The girth of a burnt pancake graph is:

 $g(P_n) = 8 \text{, if } n>2.$

==Other classes of pancake graphs==
Both in the original pancake sorting problem and the burnt pancake problem, prefix reversal was the operation connecting two permutations. If we allow non-prefixed reversals (as if we were flipping with two spatulas instead of one) then four classes of pancake graphs can be defined. Every pancake graph embeds in all higher-order pancake graphs of the same family.

Classes of pancake graphs
| Name | Notation | Explanation | Order | Degree | Girth (if n>2) |
|---|---|---|---|---|---|
| unsigned prefix reversal graph | $UP_n$ | The original pancake sorting problem | $n!$ | $n-1$ | $6$ |
| unsigned reversal graph | $UR_n$ | The original problem with two spatulas | $n!$ | ${n \choose 2}$ | $4$ |
| signed prefix reversal graph | $SP_n$ | The burnt pancake problem | $2^n \cdot n!$ | $n$ | $8$ |
| signed reversal graph | $SR_n$ | The burnt pancake problem with two spatulas | $2^n \cdot n!$ | ${n+1 \choose 2}$ | $4$ |

==Applications==
Since pancake graphs have many interesting properties such as symmetric and recursive structures (they are Cayley graphs, thus are vertex-transitive), sublogarithmic degree and diameter, and are relatively sparse (compared to e.g. hypercubes), much attention is paid to them as a model of interconnection networks for parallel computers.

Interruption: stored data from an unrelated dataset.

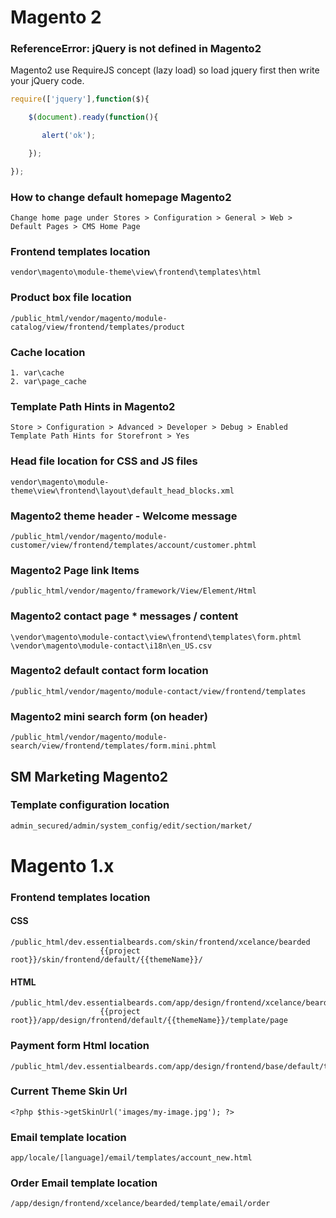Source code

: # Magento 2

### ReferenceError: jQuery is not defined in Magento2
Magento2 use RequireJS concept (lazy load) so load jquery first then write your jQuery code.
```javascript
require(['jquery'],function($){

    $(document).ready(function(){

       alert('ok');

    });

});
```



### How to change default homepage Magento2
```
Change home page under Stores > Configuration > General > Web > Default Pages > CMS Home Page
```

### Frontend templates location
```
vendor\magento\module-theme\view\frontend\templates\html
```



### Product box file location
```
/public_html/vendor/magento/module-catalog/view/frontend/templates/product
```


### Cache location
```
1. var\cache
2. var\page_cache
```

###  Template Path Hints in Magento2
```
Store > Configuration > Advanced > Developer > Debug > Enabled Template Path Hints for Storefront > Yes
```



### Head file location for CSS and JS files
```
vendor\magento\module-theme\view\frontend\layout\default_head_blocks.xml
```

### Magento2 theme header - Welcome message
```
/public_html/vendor/magento/module-customer/view/frontend/templates/account/customer.phtml
```

### Magento2 Page link Items
```
/public_html/vendor/magento/framework/View/Element/Html
```


### Magento2 contact page * messages / content
```
\vendor\magento\module-contact\view\frontend\templates\form.phtml
\vendor\magento\module-contact\i18n\en_US.csv
```



### Magento2 default contact form location
```
/public_html/vendor/magento/module-contact/view/frontend/templates
```

### Magento2 mini search form (on header)
```
/public_html/vendor/magento/module-search/view/frontend/templates/form.mini.phtml
```


## SM Marketing Magento2
### Template configuration location
```html
admin_secured/admin/system_config/edit/section/market/
```











# Magento 1.x
### Frontend templates location

#### CSS
```
/public_html/dev.essentialbeards.com/skin/frontend/xcelance/bearded
					{{project root}}/skin/frontend/default/{{themeName}}/
```


#### HTML
```
/public_html/dev.essentialbeards.com/app/design/frontend/xcelance/bearded/template/page
					{{project root}}/app/design/frontend/default/{{themeName}}/template/page
```


### Payment form Html location
```
/public_html/dev.essentialbeards.com/app/design/frontend/base/default/template/stripe/form
```


### Current Theme Skin Url
```
<?php $this->getSkinUrl('images/my-image.jpg'); ?>
```


### Email template location
```
app/locale/[language]/email/templates/account_new.html
```

### Order Email template location
```
/app/design/frontend/xcelance/bearded/template/email/order
```
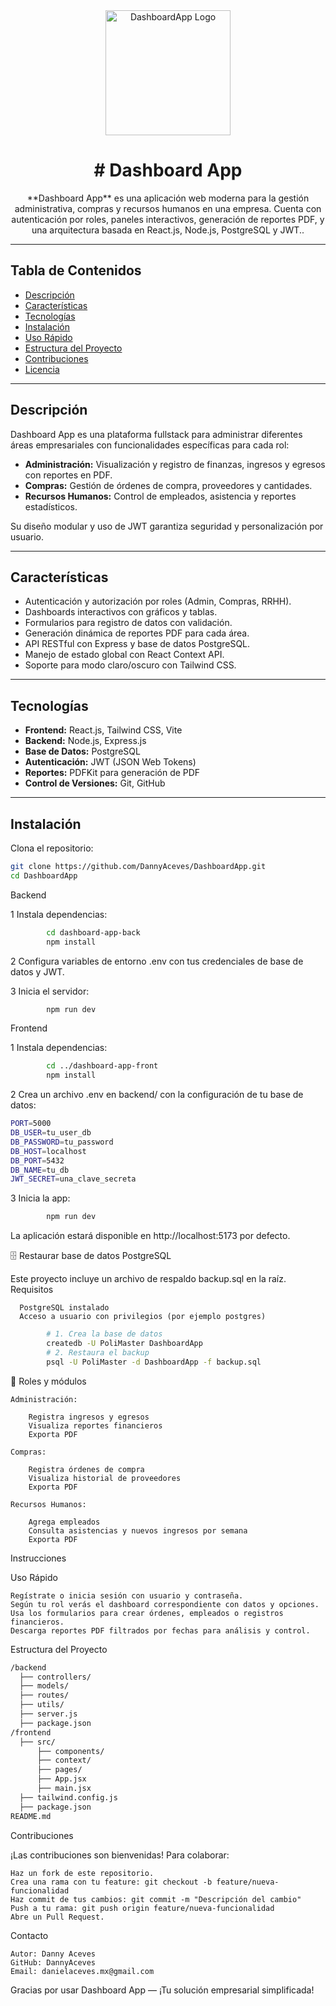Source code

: <div align="center">
  <img src="docs/logo.png" alt="DashboardApp Logo" width="200" />
  <h1># Dashboard App</h1>
  <p>**Dashboard App** es una aplicación web moderna para la gestión administrativa, compras y recursos humanos en una empresa. Cuenta con autenticación por roles, paneles interactivos, generación de reportes PDF, y una arquitectura basada en React.js, Node.js, PostgreSQL y JWT..</p>
</div>

---

## Tabla de Contenidos

- [Descripción](#descripción)
- [Características](#características)
- [Tecnologías](#tecnologías)
- [Instalación](#instalación)
- [Uso Rápido](#uso-rápido)
- [Estructura del Proyecto](#estructura-del-proyecto)
- [Contribuciones](#contribuciones)
- [Licencia](#licencia)

---

## Descripción

Dashboard App es una plataforma fullstack para administrar diferentes áreas empresariales con funcionalidades específicas para cada rol:

- **Administración:** Visualización y registro de finanzas, ingresos y egresos con reportes en PDF.
- **Compras:** Gestión de órdenes de compra, proveedores y cantidades.
- **Recursos Humanos:** Control de empleados, asistencia y reportes estadísticos.

Su diseño modular y uso de JWT garantiza seguridad y personalización por usuario.

---

## Características

- Autenticación y autorización por roles (Admin, Compras, RRHH).
- Dashboards interactivos con gráficos y tablas.
- Formularios para registro de datos con validación.
- Generación dinámica de reportes PDF para cada área.
- API RESTful con Express y base de datos PostgreSQL.
- Manejo de estado global con React Context API.
- Soporte para modo claro/oscuro con Tailwind CSS.

---

## Tecnologías

- **Frontend:** React.js, Tailwind CSS, Vite
- **Backend:** Node.js, Express.js
- **Base de Datos:** PostgreSQL
- **Autenticación:** JWT (JSON Web Tokens)
- **Reportes:** PDFKit para generación de PDF
- **Control de Versiones:** Git, GitHub

---

## Instalación

Clona el repositorio:

```bash
git clone https://github.com/DannyAceves/DashboardApp.git
cd DashboardApp
```
Backend

1 Instala dependencias:
```bash
        cd dashboard-app-back
        npm install
```

2 Configura variables de entorno .env con tus credenciales de base de datos y JWT.

3 Inicia el servidor:

```bash
        npm run dev
```

Frontend

1 Instala dependencias:
```bash
        cd ../dashboard-app-front
        npm install
```
2 Crea un archivo .env en backend/ con la configuración de tu base de datos:
```bash
PORT=5000
DB_USER=tu_user_db
DB_PASSWORD=tu_password
DB_HOST=localhost
DB_PORT=5432
DB_NAME=tu_db
JWT_SECRET=una_clave_secreta
```

3 Inicia la app:
```bash
        npm run dev
```
La aplicación estará disponible en http://localhost:5173 por defecto.

🗄️ Restaurar base de datos PostgreSQL

Este proyecto incluye un archivo de respaldo backup.sql en la raíz.
Requisitos

      PostgreSQL instalado
      Acceso a usuario con privilegios (por ejemplo postgres)

```bash
        # 1. Crea la base de datos
        createdb -U PoliMaster DashboardApp
        # 2. Restaura el backup
        psql -U PoliMaster -d DashboardApp -f backup.sql
```

👥 Roles y módulos

    Administración:

        Registra ingresos y egresos
        Visualiza reportes financieros
        Exporta PDF

    Compras:

        Registra órdenes de compra
        Visualiza historial de proveedores
        Exporta PDF

    Recursos Humanos:

        Agrega empleados
        Consulta asistencias y nuevos ingresos por semana
        Exporta PDF

Instrucciones

Uso Rápido

    Regístrate o inicia sesión con usuario y contraseña.
    Según tu rol verás el dashboard correspondiente con datos y opciones.
    Usa los formularios para crear órdenes, empleados o registros financieros.
    Descarga reportes PDF filtrados por fechas para análisis y control.

Estructura del Proyecto
```bash
/backend
  ├── controllers/
  ├── models/
  ├── routes/
  ├── utils/
  ├── server.js
  ├── package.json
/frontend
  ├── src/
      ├── components/
      ├── context/
      ├── pages/
      ├── App.jsx
      ├── main.jsx
  ├── tailwind.config.js
  ├── package.json
README.md
```

Contribuciones

¡Las contribuciones son bienvenidas! Para colaborar:

    Haz un fork de este repositorio.
    Crea una rama con tu feature: git checkout -b feature/nueva-funcionalidad
    Haz commit de tus cambios: git commit -m "Descripción del cambio"
    Push a tu rama: git push origin feature/nueva-funcionalidad
    Abre un Pull Request.

Contacto

    Autor: Danny Aceves
    GitHub: DannyAceves
    Email: danielaceves.mx@gmail.com

Gracias por usar Dashboard App — ¡Tu solución empresarial simplificada!

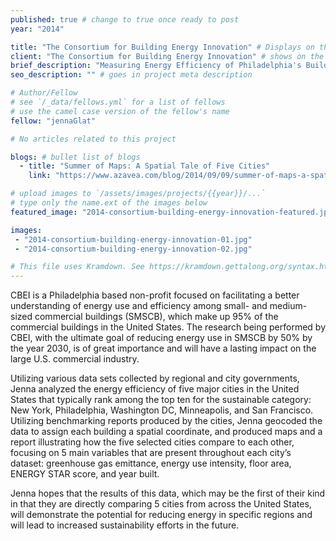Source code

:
 ```yaml
---
published: true # change to true once ready to post
year: "2014"

title: "The Consortium for Building Energy Innovation" # Displays on the project post page
client: "The Consortium for Building Energy Innovation" # shows on the project card
brief_description: "Measuring Energy Efficiency of Philadelphia's Building Stock" # shows on the project card
seo_description: "" # goes in project meta description

# Author/Fellow
# see `/_data/fellows.yml` for a list of fellows
# use the camel case version of the fellow's name
fellow: "jennaGlat"

# No articles related to this project

blogs: # bullet list of blogs
  - title: "Summer of Maps: A Spatial Tale of Five Cities"
    link: "https://www.azavea.com/blog/2014/09/09/summer-of-maps-a-spatial-tale-of-five-cities/"

# upload images to `/assets/images/projects/{{year}}/...`
# type only the name.ext of the images below
featured_image: "2014-consortium-building-energy-innovation-featured.jpg"

images:
 - "2014-consortium-building-energy-innovation-01.jpg"
 - "2014-consortium-building-energy-innovation-02.jpg"

# This file uses Kramdown. See https://kramdown.gettalong.org/syntax.html for syntax
---
```

CBEI is a Philadelphia based non-profit focused on facilitating a better understanding of energy use and efficiency among small- and medium- sized commercial buildings (SMSCB), which make up 95% of the commercial buildings in the United States. The research being performed by CBEI, with the ultimate goal of reducing energy use in SMSCB by 50% by the year 2030, is of great importance and will have a lasting impact on the large U.S. commercial industry.

Utilizing various data sets collected by regional and city governments, Jenna analyzed the energy efficiency of five major cities in the United States that typically rank among the top ten for the sustainable category: New York, Philadelphia, Washington DC, Minneapolis, and San Francisco. Utilizing benchmarking reports produced by the cities, Jenna geocoded the data to assign each building a spatial coordinate, and produced maps and a report illustrating how the five selected cities compare to each other, focusing on 5 main variables that are present throughout each city’s dataset: greenhouse gas emittance, energy use intensity, floor area, ENERGY STAR score, and year built.

Jenna hopes that the results of this data, which may be the first of their kind in that they are directly comparing 5 cities from across the United States, will demonstrate the potential for reducing energy in specific regions and will lead to increased sustainability efforts in the future.
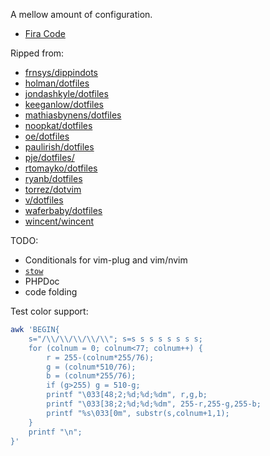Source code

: A mellow amount of configuration.

- [Fira Code](https://github.com/tonsky/FiraCode)

Ripped from:

- [frnsys/dippindots](https://github.com/frnsys/dippindots)
- [holman/dotfiles](https://github.com/holman/dotfiles)
- [jondashkyle/dotfiles](https://github.com/jondashkyle/dotfiles)
- [keeganlow/dotfiles](https://github.com/keeganlow/dotfiles)
- [mathiasbynens/dotfiles](https://github.com/mathiasbynens/dotfiles)
- [noopkat/dotfiles](https://github.com/noopkat/dotfiles)
- [oe/dotfiles](https://github.com/oe/dotfiles)
- [paulirish/dotfiles](https://github.com/paulirish/dotfiles)
- [pje/dotfiles/](https://github.com/pje/dotfiles/)
- [rtomayko/dotfiles](https://github.com/rtomayko/dotfiles)
- [ryanb/dotfiles](https://github.com/ryanb/dotfiles)
- [torrez/dotvim](https://github.com/torrez/dotvim)
- [v/dotfiles](https://github.com/v/dotfiles)
- [waferbaby/dotfiles](https://github.com/waferbaby/dotfiles)
- [wincent/wincent](https://github.com/wincent/wincent)

TODO:

- Conditionals for vim-plug and vim/nvim
- [`stow`](https://www.gnu.org/software/stow/)
- PHPDoc
- code folding

Test color support:

```bash
awk 'BEGIN{
    s="/\\/\\/\\/\\/\\"; s=s s s s s s s s;
    for (colnum = 0; colnum<77; colnum++) {
        r = 255-(colnum*255/76);
        g = (colnum*510/76);
        b = (colnum*255/76);
        if (g>255) g = 510-g;
        printf "\033[48;2;%d;%d;%dm", r,g,b;
        printf "\033[38;2;%d;%d;%dm", 255-r,255-g,255-b;
        printf "%s\033[0m", substr(s,colnum+1,1);
    }
    printf "\n";
}'
```
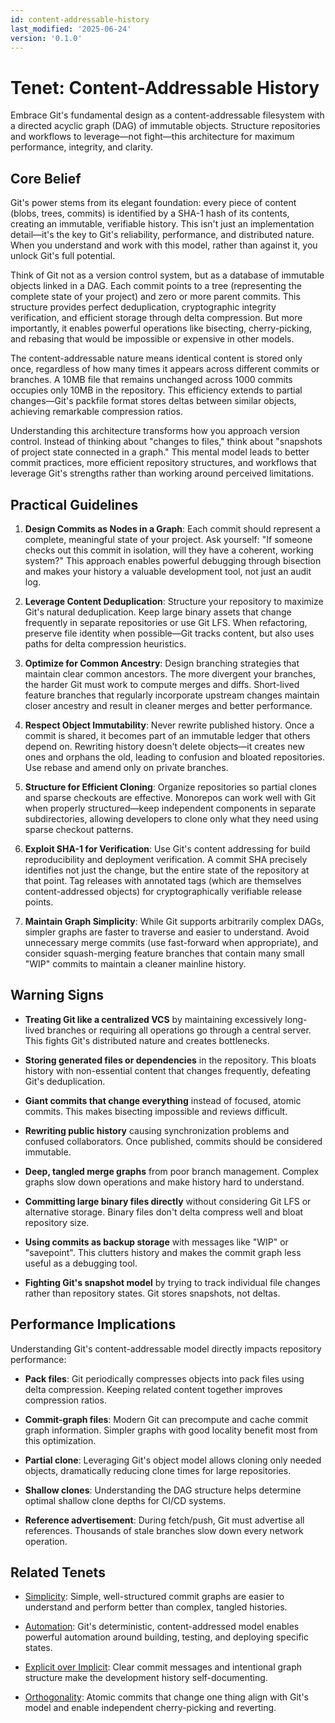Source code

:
 ```yaml
---
id: content-addressable-history
last_modified: '2025-06-24'
version: '0.1.0'
---
```

# Tenet: Content-Addressable History

Embrace Git's fundamental design as a content-addressable filesystem with a directed acyclic graph (DAG) of immutable objects. Structure repositories and workflows to leverage—not fight—this architecture for maximum performance, integrity, and clarity.

## Core Belief

Git's power stems from its elegant foundation: every piece of content (blobs, trees, commits) is identified by a SHA-1 hash of its contents, creating an immutable, verifiable history. This isn't just an implementation detail—it's the key to Git's reliability, performance, and distributed nature. When you understand and work with this model, rather than against it, you unlock Git's full potential.

Think of Git not as a version control system, but as a database of immutable objects linked in a DAG. Each commit points to a tree (representing the complete state of your project) and zero or more parent commits. This structure provides perfect deduplication, cryptographic integrity verification, and efficient storage through delta compression. But more importantly, it enables powerful operations like bisecting, cherry-picking, and rebasing that would be impossible or expensive in other models.

The content-addressable nature means identical content is stored only once, regardless of how many times it appears across different commits or branches. A 10MB file that remains unchanged across 1000 commits occupies only 10MB in the repository. This efficiency extends to partial changes—Git's packfile format stores deltas between similar objects, achieving remarkable compression ratios.

Understanding this architecture transforms how you approach version control. Instead of thinking about "changes to files," think about "snapshots of project state connected in a graph." This mental model leads to better commit practices, more efficient repository structures, and workflows that leverage Git's strengths rather than working around perceived limitations.

## Practical Guidelines

1. **Design Commits as Nodes in a Graph**: Each commit should represent a complete, meaningful state of your project. Ask yourself: "If someone checks out this commit in isolation, will they have a coherent, working system?" This approach enables powerful debugging through bisection and makes your history a valuable development tool, not just an audit log.

2. **Leverage Content Deduplication**: Structure your repository to maximize Git's natural deduplication. Keep large binary assets that change frequently in separate repositories or use Git LFS. When refactoring, preserve file identity when possible—Git tracks content, but also uses paths for delta compression heuristics.

3. **Optimize for Common Ancestry**: Design branching strategies that maintain clear common ancestors. The more divergent your branches, the harder Git must work to compute merges and diffs. Short-lived feature branches that regularly incorporate upstream changes maintain closer ancestry and result in cleaner merges and better performance.

4. **Respect Object Immutability**: Never rewrite published history. Once a commit is shared, it becomes part of an immutable ledger that others depend on. Rewriting history doesn't delete objects—it creates new ones and orphans the old, leading to confusion and bloated repositories. Use rebase and amend only on private branches.

5. **Structure for Efficient Cloning**: Organize repositories so partial clones and sparse checkouts are effective. Monorepos can work well with Git when properly structured—keep independent components in separate subdirectories, allowing developers to clone only what they need using sparse checkout patterns.

6. **Exploit SHA-1 for Verification**: Use Git's content addressing for build reproducibility and deployment verification. A commit SHA precisely identifies not just the change, but the entire state of the repository at that point. Tag releases with annotated tags (which are themselves content-addressed objects) for cryptographically verifiable release points.

7. **Maintain Graph Simplicity**: While Git supports arbitrarily complex DAGs, simpler graphs are faster to traverse and easier to understand. Avoid unnecessary merge commits (use fast-forward when appropriate), and consider squash-merging feature branches that contain many small "WIP" commits to maintain a cleaner mainline history.

## Warning Signs

- **Treating Git like a centralized VCS** by maintaining excessively long-lived branches or requiring all operations go through a central server. This fights Git's distributed nature and creates bottlenecks.

- **Storing generated files or dependencies** in the repository. This bloats history with non-essential content that changes frequently, defeating Git's deduplication.

- **Giant commits that change everything** instead of focused, atomic commits. This makes bisecting impossible and reviews difficult.

- **Rewriting public history** causing synchronization problems and confused collaborators. Once published, commits should be considered immutable.

- **Deep, tangled merge graphs** from poor branch management. Complex graphs slow down operations and make history hard to understand.

- **Committing large binary files directly** without considering Git LFS or alternative storage. Binary files don't delta compress well and bloat repository size.

- **Using commits as backup storage** with messages like "WIP" or "savepoint". This clutters history and makes the commit graph less useful as a debugging tool.

- **Fighting Git's snapshot model** by trying to track individual file changes rather than repository states. Git stores snapshots, not deltas.

## Performance Implications

Understanding Git's content-addressable model directly impacts repository performance:

- **Pack files**: Git periodically compresses objects into pack files using delta compression. Keeping related content together improves compression ratios.

- **Commit-graph files**: Modern Git can precompute and cache commit graph information. Simpler graphs with good locality benefit most from this optimization.

- **Partial clone**: Leveraging Git's object model allows cloning only needed objects, dramatically reducing clone times for large repositories.

- **Shallow clones**: Understanding the DAG structure helps determine optimal shallow clone depths for CI/CD systems.

- **Reference advertisement**: During fetch/push, Git must advertise all references. Thousands of stale branches slow down every network operation.

## Related Tenets

- [Simplicity](simplicity.md): Simple, well-structured commit graphs are easier to understand and perform better than complex, tangled histories.

- [Automation](automation.md): Git's deterministic, content-addressed model enables powerful automation around building, testing, and deploying specific states.

- [Explicit over Implicit](explicit-over-implicit.md): Clear commit messages and intentional graph structure make the development history self-documenting.

- [Orthogonality](orthogonality.md): Atomic commits that change one thing align with Git's model and enable independent cherry-picking and reverting.
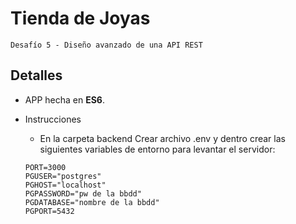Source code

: # Tienda de Joyas
    Desafío 5 - Diseño avanzado de una API REST
## Detalles
* APP hecha en **ES6**.
* Instrucciones
    * En la carpeta backend Crear archivo .env y dentro crear las siguientes variables de entorno para levantar el servidor: 

     ```archivo .env
    PORT=3000
    PGUSER="postgres"
    PGHOST="localhost"
    PGPASSWORD="pw de la bbdd"
    PGDATABASE="nombre de la bbdd"
    PGPORT=5432
     ```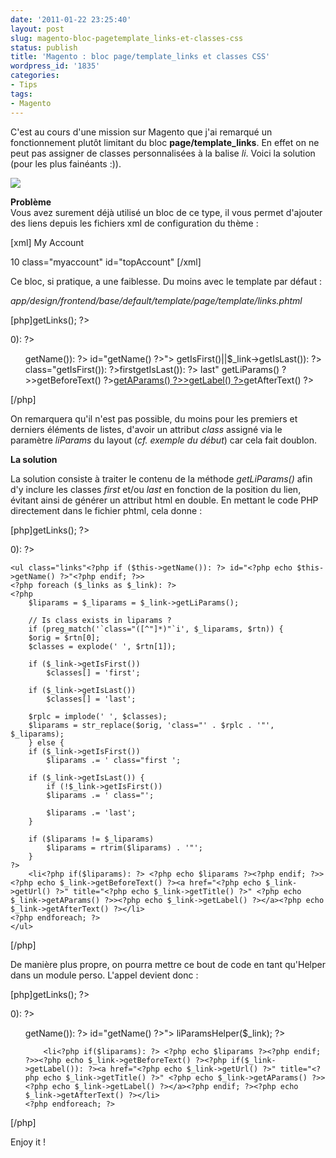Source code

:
 ```yaml
---
date: '2011-01-22 23:25:40'
layout: post
slug: magento-bloc-pagetemplate_links-et-classes-css
status: publish
title: 'Magento : bloc page/template_links et classes CSS'
wordpress_id: '1835'
categories:
- Tips
tags:
- Magento
---
```


C'est au cours d'une mission sur Magento que j'ai remarqué un fonctionnement plutôt limitant du bloc **page/template_links**. En effet on ne peut pas assigner de classes personnalisées à la balise _li_. Voici la solution (pour les plus fainéants :)).




![](http://blog.kdecherf.com/wp-content/uploads/2010/01/magento_logo.gif)




**Problème**  
Vous avez surement déjà utilisé un bloc de ce type, il vous permet d'ajouter des liens depuis les fichiers xml de configuration du thème :


[xml]<block type="page/template_links" name="top.links" as="topLinks">
 <action method="addLink" translate="label title" module="customer">
   <label>My Account</label>
   <url helper="customer/getAccountUrl"/>
   <title>My Account</title>
   <prepare/>
   <urlParams/>
   <position>10</position>
   <liParams>class="myaccount" id="topAccount"</liParams>
 </action>
</block>
        [/xml]


Ce bloc, si pratique, a une faiblesse. Du moins avec le template par défaut :  

_app/design/frontend/base/default/template/page/template/links.phtml_


[php]<?php $_links = $this->getLinks(); ?>
<?php if(count($_links)>0): ?>
<ul class="links"<?php if($this->getName()): ?> id="<?php echo $this->getName() ?>"<?php endif;?>>
    <?php foreach($_links as $_link): ?>
        <li<?php if($_link->getIsFirst()||$_link->getIsLast()): ?> class="<?php if($_link->getIsFirst()): ?>first<?php endif; ?><?php if($_link->getIsLast()): ?> last<?php endif; ?>"<?php endif; ?> <?php echo $_link->getLiParams() ?>><?php echo $_link->getBeforeText() ?><a href="<?php echo $_link->getUrl() ?>" title="<?php echo $_link->getTitle() ?>" <?php echo $_link->getAParams() ?>><?php echo $_link->getLabel() ?></a><?php echo $_link->getAfterText() ?></li>
    <?php endforeach; ?>
</ul>
<?php endif; ?>[/php]


On remarquera qu'il n'est pas possible, du moins pour les premiers et derniers éléments de listes, d'avoir un attribut _class_ assigné via le paramètre _liParams_ du layout (_cf. exemple du début_) car cela fait doublon.




**La solution**  

La solution consiste à traiter le contenu de la méthode _getLiParams()_ afin d'y inclure les classes _first_ et/ou _last_ en fonction de la position du lien, évitant ainsi de générer un attribut html en double. En mettant le code PHP directement dans le fichier phtml, cela donne :


[php]<?php $_links = $this->getLinks(); ?>
<?php if (count($_links) > 0): ?>
    <ul class="links"<?php if ($this->getName()): ?> id="<?php echo $this->getName() ?>"<?php endif; ?>>
    <?php foreach ($_links as $_link): ?>
    <?php
	    $liparams = $_liparams = $_link->getLiParams();

	    // Is class exists in liparams ?
	    if (preg_match('`class="([^"]*)"`i', $_liparams, $rtn)) {
		$orig = $rtn[0];
		$classes = explode(' ', $rtn[1]);

		if ($_link->getIsFirst())
		    $classes[] = 'first';

		if ($_link->getIsLast())
		    $classes[] = 'last';

		$rplc = implode(' ', $classes);
		$liparams = str_replace($orig, 'class="' . $rplc . '"', $_liparams);
	    } else {
		if ($_link->getIsFirst())
		    $liparams .= ' class="first ';

		if ($_link->getIsLast()) {
		    if (!$_link->getIsFirst())
			$liparams .= ' class="';

		    $liparams .= 'last';
		}

		if ($liparams != $_liparams)
		    $liparams = rtrim($liparams) . '"';
	    }
    ?>
	    <li<?php if($liparams): ?> <?php echo $liparams ?><?php endif; ?>><?php echo $_link->getBeforeText() ?><a href="<?php echo $_link->getUrl() ?>" title="<?php echo $_link->getTitle() ?>" <?php echo $_link->getAParams() ?>><?php echo $_link->getLabel() ?></a><?php echo $_link->getAfterText() ?></li>
    <?php endforeach; ?>
	</ul>	
<?php endif; ?>
[/php]


De manière plus propre, on pourra mettre ce bout de code en tant qu'Helper dans un module perso. L'appel devient donc :


[php]<?php $_links = $this->getLinks(); ?>
<?php if(count($_links)>0): ?>
<ul class="links"<?php if($this->getName()): ?> id="<?php echo $this->getName() ?>"<?php endif;?>>
    <?php foreach($_links as $_link): ?>
	<?php
	// Fix for li classes issue.
	$fixhlp = Mage::helper('mymodule/myhelper');
	$liparams = $fixhlp->liParamsHelper($_link);
	?>

        <li<?php if($liparams): ?> <?php echo $liparams ?><?php endif; ?>><?php echo $_link->getBeforeText() ?><?php if($_link->getLabel()): ?><a href="<?php echo $_link->getUrl() ?>" title="<?php echo $_link->getTitle() ?>" <?php echo $_link->getAParams() ?>><?php echo $_link->getLabel() ?></a><?php endif; ?><?php echo $_link->getAfterText() ?></li>
    <?php endforeach; ?>
</ul>
<?php endif; ?>
[/php]


Enjoy it !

When we regard the pancake graphs as the model of the interconnection networks, the diameter of the graph is a measure that represents the delay of communication.

Pancake flipping has biological applications as well, in the field of genetic examinations. In one kind of large-scale mutations, a large segment of the genome gets reversed, which is analogous to the burnt pancake problem.